Una lata. Dan poco más de las dos, que es la hora del relevo generacional allá en la Victoria, y con pocas ganas, para qué negarlo, empieza uno a levantar el campamento base, que tampoco es de esos que carga el amigo Calleja en la tele (siempre lo vemos a él, pero n o vean lo que debe sufrir el cámara): las sillitas, la sombrilla si no hay levantera, las tablitas de surf si lleva usted a los hijos preadolescentes y los cubitos, los rastrillos y los flotadores jartibles si son más pequeños. Echa uno un vistazo para no dejar olvidado nada (ni siquiera las latas de refresco ni las colillas, oigan, que tenemos que tener todos más cuidadín con la arena para que se pueda estropear a gusto con lo de las barbacoas), e inicia el regreso a casa con los pies con más arena que Lawrence de Arabia allá en el Sáhara.

Y entonces se la encuentra a ella. Eso de ella, ya les digo, es un poner, porque no tiene por qué ser siempre una señora mayor, sino un maromo, o un guiri de bañador estrambótico, o una pareja de León que aprovecha la collá para hacer la colada allí mismo. No falla. Nos gusta más una cola que a Teófila una maqueta y va usted con el tiempo justo, entre la ducha, la comida y los Manolos para ver el capítulo de Perdidos, y zas, allí que se la encuentra, en el Lavapiés, como aquella viejecita del takataka del episodio de Benny Hill.

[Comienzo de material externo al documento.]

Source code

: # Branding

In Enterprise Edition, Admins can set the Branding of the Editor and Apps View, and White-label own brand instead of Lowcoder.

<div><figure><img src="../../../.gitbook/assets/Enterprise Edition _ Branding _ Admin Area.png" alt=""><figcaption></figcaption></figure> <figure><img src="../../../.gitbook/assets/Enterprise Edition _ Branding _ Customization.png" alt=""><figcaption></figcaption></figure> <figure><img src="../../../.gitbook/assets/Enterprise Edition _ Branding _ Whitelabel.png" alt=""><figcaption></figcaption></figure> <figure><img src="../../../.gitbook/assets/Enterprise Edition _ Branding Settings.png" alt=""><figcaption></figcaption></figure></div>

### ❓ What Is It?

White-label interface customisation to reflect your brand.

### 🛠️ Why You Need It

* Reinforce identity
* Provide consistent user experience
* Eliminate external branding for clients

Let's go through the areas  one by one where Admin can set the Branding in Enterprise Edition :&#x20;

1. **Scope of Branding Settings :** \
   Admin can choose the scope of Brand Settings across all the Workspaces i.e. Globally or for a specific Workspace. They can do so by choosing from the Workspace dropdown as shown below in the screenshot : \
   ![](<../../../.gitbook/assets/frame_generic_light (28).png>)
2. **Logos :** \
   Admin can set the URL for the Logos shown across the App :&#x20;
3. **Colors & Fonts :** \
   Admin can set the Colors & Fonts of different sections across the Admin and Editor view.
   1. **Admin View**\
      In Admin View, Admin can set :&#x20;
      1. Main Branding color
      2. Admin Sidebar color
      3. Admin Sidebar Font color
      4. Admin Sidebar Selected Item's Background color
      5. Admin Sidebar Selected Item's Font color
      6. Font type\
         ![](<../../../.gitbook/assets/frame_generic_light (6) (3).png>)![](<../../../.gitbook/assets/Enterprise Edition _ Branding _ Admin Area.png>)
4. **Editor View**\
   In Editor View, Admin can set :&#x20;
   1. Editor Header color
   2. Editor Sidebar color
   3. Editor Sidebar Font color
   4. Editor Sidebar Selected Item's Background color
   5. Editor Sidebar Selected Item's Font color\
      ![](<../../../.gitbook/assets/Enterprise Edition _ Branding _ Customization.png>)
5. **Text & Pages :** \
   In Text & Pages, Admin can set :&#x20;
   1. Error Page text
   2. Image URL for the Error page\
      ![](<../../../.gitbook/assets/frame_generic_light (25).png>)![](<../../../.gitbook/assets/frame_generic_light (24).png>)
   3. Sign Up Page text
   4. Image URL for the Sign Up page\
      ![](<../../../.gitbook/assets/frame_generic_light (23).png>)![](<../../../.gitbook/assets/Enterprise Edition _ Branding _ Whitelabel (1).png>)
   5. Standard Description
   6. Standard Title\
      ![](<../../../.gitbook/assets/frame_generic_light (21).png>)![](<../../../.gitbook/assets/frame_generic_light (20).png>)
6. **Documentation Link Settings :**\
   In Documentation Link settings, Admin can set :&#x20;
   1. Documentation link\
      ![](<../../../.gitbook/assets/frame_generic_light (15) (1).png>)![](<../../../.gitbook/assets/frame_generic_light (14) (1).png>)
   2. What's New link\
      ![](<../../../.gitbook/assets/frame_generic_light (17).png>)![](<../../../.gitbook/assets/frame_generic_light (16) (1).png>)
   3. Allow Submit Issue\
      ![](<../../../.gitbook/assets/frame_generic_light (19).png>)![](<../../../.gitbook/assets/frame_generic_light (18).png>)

No existe el tiempo para la buena señora. Ni existe la cola que forma detrás, todos los mediodías, en la Victoria. Juega al juego chichibolo ella sola: un pie, otro pie, un codo, otro codo, y no se olvida de refregar bien refregadas las sandalias, las pantorrillas, las manos, el pico enarenado de la sombrilla, las sillitas plegables de aluminio, hasta las gafas de sol si se tercia. Y vuelta a empezar cuando se acaba el agua, que se le corta en seguida: un pie, otro pie. La cola parece ya la del Falla en febrero. La señora del Lavapiés, que ya digo que no es siempre una señora, a su aire, o a su agua.

No falla. Dos grifitos de porquería con un hilillo insuficiente para la buena señora, no vean ustedes ya para la cola. ¿Es aquí donde lo de OT?, pregunta siempre un despistado. ¿Esto es para las entradas del cine en la playa? No, señor mío, esto es para enjuagarnos los piececitos y no poner perdido el salón de casa. Si la señora nos deja. Y si nos deja la señora o el señor que vienen detrás de la señora, que parece que es como una maldición contagiosa y, como con vergüenza para no ser menos, cuando se llega a la meta empiezan también a jugar al chichibolo con el grifito de marras.

A nadie se le ha ocurrido poner más grifos, ¿para qué? Ni apelar a la solidaridad y no agotar la paciencia de los que esperan.

Hay una pantalla electrónica, eso sí, avisando de que no malgastemos agua. Pero la señora del Lavapiés, claro, lo tiene de espaldas.